Virtudes Vazias
- Roger
- 4 de fev.
- 2 min de leitura
"Que a Arte nos aponte uma resposta, mesmo que ela não saiba..."
(Oswaldo Montenegro, do poema "Metade")
Em algum momento da história da humanidade, um indivíduo, muito provavelmente, ao constatar que não conseguiria alcançar um fruto em uma árvore, precisaria de outro indivíduo, que por sua vez, também precisaria do primeiro para fazer fogo, e que ambos precisariam de outros indivíduos para outras tantas necessidades.
As organizações humanas foram surgindo para suprir necessidades básicas e urgentes, as quais em muitos casos, não era possível realizar de forma isolada; segurança, alimentação, reprodução, proteção da prole, dos feridos e dos idosos, a transmissão de conhecimento, dentre outras.
À medida em que tais organizações se tornavam mais complexas, os indivíduos, seja por pura necessidade, ou mesmo por afinidade, se dedicavam a atividades mais específicas, ocupando seu lugar no meio social; ter uma ocupação, uma função, é fundamental para que este indivíduo seja reconhecido como pertencente àquela aldeia, tribo, vilarejo: seu pertencimento está diretamente vinculado com a sua contribuição dada para a coletividade.
Talvez faça algum sentido, em algumas organizações, que os nomes das pessoas sejam acompanhados das profissões que exerciam, ou exercidas pela família.
Talvez faça algum sentido, em algumas organizações, a repulsa aos forasteiros.

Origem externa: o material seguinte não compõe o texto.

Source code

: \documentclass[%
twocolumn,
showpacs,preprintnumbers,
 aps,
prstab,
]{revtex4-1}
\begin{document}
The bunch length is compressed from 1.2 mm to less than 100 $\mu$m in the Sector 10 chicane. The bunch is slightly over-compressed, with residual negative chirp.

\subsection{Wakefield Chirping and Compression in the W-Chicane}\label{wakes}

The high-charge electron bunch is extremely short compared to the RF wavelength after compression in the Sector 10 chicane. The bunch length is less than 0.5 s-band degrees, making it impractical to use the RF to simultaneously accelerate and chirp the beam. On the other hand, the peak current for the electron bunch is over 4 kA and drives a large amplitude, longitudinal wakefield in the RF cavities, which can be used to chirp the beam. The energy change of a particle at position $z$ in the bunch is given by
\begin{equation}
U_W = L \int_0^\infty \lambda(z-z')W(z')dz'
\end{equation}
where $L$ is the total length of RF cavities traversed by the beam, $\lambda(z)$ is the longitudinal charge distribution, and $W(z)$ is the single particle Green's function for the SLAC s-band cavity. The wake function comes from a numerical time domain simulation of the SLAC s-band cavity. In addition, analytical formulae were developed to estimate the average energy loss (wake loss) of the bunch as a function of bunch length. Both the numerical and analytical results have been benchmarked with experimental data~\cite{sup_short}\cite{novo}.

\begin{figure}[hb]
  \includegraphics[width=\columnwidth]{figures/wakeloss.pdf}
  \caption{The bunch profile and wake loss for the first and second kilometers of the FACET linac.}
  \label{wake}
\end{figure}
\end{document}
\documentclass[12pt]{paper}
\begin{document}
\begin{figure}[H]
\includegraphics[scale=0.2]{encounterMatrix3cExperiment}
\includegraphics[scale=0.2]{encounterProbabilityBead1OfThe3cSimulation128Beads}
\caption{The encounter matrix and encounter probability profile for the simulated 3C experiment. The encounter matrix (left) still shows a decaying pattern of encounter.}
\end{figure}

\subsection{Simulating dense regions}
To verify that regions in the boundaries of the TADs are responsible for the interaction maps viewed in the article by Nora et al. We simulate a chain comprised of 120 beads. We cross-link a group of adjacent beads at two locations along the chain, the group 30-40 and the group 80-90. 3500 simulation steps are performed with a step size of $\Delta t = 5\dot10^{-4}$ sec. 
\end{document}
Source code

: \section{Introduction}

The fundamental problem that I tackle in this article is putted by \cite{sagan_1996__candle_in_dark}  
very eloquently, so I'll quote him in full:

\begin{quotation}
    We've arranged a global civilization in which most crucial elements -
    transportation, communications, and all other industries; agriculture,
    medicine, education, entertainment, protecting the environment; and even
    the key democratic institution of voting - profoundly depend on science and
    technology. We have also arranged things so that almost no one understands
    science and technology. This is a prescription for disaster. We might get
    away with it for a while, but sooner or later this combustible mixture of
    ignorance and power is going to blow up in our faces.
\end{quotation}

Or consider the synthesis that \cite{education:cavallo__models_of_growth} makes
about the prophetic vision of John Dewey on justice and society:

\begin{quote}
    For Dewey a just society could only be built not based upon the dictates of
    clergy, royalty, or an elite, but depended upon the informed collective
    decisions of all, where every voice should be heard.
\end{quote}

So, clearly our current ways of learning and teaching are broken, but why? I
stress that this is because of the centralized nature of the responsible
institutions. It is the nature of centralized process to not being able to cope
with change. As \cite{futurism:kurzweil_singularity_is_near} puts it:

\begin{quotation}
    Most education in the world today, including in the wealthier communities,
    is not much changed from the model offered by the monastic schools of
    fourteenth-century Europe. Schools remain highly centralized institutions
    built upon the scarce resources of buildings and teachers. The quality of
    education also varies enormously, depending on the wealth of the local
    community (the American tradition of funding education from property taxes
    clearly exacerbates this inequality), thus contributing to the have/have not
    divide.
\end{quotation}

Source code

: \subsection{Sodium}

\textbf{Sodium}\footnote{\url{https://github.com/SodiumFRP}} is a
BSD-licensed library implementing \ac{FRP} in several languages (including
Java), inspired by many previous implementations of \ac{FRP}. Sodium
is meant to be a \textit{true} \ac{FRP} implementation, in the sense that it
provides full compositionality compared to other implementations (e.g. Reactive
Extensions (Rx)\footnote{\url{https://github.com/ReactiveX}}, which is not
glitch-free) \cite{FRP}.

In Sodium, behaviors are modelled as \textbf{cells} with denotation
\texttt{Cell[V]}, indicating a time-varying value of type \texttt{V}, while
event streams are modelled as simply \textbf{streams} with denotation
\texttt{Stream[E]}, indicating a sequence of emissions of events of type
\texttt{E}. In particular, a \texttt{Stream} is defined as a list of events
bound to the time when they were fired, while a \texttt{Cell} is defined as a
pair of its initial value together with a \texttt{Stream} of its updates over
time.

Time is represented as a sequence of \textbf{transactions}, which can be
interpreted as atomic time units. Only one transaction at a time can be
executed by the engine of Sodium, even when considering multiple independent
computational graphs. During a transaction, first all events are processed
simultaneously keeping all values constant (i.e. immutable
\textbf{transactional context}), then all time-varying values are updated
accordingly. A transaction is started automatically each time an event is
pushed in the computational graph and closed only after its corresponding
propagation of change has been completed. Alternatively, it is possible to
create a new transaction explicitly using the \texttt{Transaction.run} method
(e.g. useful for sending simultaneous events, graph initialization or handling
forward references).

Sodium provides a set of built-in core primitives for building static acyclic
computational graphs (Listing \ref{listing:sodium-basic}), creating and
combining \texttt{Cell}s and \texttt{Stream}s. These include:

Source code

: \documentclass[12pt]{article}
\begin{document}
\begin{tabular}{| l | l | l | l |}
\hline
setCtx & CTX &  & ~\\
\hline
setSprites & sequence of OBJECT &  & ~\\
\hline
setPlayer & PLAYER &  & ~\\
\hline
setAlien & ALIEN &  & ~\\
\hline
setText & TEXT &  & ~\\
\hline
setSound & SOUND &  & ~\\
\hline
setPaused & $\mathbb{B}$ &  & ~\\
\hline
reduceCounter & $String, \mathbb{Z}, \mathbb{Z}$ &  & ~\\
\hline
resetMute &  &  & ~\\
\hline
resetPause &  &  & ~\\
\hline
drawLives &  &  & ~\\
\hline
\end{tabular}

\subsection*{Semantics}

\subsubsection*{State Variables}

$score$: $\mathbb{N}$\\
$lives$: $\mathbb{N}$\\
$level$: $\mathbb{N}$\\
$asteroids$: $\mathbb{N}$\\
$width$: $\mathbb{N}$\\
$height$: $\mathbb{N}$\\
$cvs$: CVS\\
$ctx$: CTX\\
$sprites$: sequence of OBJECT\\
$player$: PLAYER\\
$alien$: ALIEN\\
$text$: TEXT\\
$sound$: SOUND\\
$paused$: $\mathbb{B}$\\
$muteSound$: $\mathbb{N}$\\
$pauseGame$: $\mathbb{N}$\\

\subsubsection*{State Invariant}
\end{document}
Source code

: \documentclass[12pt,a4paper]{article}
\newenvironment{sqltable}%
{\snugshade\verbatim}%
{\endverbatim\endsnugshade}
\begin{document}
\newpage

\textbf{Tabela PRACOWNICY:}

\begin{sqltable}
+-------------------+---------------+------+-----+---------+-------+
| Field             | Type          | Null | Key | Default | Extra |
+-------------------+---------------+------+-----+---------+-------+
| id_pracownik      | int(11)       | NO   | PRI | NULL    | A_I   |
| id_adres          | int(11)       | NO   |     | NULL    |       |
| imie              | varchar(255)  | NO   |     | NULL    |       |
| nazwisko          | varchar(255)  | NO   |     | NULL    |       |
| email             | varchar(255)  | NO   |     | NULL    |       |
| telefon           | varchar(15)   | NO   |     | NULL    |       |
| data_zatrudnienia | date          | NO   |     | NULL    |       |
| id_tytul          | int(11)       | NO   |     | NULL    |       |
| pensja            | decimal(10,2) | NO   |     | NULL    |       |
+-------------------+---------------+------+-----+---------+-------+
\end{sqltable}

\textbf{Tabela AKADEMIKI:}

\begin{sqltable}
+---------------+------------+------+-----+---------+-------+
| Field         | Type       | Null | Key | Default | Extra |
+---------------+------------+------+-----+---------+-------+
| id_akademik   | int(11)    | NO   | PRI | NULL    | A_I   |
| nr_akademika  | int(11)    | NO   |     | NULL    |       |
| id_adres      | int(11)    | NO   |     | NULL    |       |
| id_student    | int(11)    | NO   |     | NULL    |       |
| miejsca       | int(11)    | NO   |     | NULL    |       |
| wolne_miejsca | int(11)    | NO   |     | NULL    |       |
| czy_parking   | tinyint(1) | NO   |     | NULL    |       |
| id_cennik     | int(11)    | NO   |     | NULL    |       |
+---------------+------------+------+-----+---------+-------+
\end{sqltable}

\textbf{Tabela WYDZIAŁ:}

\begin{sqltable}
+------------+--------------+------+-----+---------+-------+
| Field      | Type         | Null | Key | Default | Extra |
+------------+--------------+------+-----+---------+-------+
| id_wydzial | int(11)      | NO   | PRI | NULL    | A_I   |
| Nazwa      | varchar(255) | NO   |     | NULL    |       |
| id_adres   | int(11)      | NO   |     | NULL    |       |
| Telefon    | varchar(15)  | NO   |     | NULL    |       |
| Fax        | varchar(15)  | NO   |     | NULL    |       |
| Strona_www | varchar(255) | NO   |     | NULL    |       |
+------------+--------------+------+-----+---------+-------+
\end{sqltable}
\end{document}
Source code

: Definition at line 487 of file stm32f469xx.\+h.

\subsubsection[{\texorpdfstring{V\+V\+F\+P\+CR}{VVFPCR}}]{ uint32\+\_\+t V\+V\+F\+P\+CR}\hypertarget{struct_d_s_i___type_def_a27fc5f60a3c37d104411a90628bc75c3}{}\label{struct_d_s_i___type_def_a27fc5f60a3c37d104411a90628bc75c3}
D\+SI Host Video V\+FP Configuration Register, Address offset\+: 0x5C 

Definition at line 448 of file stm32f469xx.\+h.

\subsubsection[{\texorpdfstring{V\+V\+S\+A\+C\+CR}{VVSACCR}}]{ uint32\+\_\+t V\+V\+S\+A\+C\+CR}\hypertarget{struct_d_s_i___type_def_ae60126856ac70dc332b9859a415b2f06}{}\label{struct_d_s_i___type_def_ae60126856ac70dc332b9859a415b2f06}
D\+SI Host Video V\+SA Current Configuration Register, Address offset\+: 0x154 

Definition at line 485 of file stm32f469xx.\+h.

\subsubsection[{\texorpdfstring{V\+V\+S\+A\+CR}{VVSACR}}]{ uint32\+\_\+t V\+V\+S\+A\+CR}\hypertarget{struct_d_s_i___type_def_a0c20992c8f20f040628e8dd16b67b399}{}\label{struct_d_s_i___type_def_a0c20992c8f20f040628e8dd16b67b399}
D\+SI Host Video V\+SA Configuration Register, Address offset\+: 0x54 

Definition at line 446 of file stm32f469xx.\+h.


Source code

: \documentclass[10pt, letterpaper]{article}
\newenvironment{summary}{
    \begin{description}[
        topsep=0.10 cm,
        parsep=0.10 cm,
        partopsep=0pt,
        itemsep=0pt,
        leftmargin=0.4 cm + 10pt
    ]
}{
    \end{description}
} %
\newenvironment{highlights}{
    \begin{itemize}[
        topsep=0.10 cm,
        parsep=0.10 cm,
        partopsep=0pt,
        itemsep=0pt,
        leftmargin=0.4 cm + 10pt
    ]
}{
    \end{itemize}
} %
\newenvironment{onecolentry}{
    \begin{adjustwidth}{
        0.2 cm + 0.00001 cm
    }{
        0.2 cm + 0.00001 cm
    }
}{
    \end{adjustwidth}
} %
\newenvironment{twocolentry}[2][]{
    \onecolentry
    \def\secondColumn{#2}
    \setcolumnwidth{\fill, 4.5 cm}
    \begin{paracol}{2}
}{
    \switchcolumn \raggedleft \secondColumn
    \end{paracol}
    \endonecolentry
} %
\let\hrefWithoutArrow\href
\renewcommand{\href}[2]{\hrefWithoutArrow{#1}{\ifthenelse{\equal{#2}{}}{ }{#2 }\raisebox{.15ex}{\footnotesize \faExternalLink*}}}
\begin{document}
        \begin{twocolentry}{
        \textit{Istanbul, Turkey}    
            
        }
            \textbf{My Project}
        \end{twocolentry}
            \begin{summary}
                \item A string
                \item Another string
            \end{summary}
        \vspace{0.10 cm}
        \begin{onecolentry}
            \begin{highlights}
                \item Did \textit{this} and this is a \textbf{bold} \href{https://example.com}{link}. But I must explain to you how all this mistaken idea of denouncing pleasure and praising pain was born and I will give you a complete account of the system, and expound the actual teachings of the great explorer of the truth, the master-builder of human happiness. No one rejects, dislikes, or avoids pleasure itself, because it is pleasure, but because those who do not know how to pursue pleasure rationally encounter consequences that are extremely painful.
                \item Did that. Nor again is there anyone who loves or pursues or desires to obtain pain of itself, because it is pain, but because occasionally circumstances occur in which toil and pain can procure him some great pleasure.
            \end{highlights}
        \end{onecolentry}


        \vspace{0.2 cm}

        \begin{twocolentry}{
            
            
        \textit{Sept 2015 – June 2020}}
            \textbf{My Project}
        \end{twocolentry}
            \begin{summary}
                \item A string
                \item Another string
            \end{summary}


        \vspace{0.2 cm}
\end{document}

Ou também faça algum sentido, o pavor que um indivíduo tinha de ser banido.
Os séculos passaram, o valor deixou o indivíduo e passou para a coisa, a velocidade das mudanças tecnológicas foi muito maior do que a capacidade das organizações humanas em se adaptar, e uma das várias consequências foi a pasteurização das habilidades, talentos e virtudes das pessoas.
Tiraram progressivamente a capacidade de autoconhecimento, permitindo apenas que o indivíduo aprenda aquilo que é necessário para os detentores hegemônicos das formas de obtenção de riquezas.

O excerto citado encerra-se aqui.